Plain-text document sources
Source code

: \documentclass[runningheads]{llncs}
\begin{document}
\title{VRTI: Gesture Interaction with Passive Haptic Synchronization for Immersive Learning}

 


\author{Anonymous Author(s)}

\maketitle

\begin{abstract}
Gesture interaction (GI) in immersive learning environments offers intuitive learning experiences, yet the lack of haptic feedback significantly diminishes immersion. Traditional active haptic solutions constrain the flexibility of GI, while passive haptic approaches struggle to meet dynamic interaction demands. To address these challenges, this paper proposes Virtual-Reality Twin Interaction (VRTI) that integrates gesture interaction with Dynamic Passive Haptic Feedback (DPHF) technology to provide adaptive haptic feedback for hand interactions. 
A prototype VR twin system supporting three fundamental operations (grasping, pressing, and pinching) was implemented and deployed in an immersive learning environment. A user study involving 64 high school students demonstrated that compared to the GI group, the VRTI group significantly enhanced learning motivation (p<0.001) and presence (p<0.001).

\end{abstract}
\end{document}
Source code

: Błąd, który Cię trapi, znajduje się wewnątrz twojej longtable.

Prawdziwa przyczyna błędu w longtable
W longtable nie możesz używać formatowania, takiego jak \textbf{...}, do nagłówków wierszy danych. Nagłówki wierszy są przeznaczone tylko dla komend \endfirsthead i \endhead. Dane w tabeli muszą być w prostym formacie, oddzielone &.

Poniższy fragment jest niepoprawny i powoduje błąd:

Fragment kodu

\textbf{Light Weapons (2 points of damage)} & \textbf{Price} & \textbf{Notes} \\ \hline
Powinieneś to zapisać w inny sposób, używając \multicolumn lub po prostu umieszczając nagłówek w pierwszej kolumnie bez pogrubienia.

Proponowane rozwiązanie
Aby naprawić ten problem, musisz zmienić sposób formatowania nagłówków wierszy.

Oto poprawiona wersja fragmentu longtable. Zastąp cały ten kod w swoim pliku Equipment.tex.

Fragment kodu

▶ [Assigned task] The requested lines run from the one with "Poniższy fragment jest" through the last line of the records. Return them exactly.

▶ [Output below]
Poniższy fragment jest niepoprawny i powoduje błąd:

Fragment kodu

\textbf{Light Weapons (2 points of damage)} & \textbf{Price} & \textbf{Notes} \\ \hline
Powinieneś to zapisać w inny sposób, używając \multicolumn lub po prostu umieszczając nagłówek w pierwszej kolumnie bez pogrubienia.

Proponowane rozwiązanie
Aby naprawić ten problem, musisz zmienić sposób formatowania nagłówków wierszy.

Oto poprawiona wersja fragmentu longtable. Zastąp cały ten kod w swoim pliku Equipment.tex.

Fragment kodu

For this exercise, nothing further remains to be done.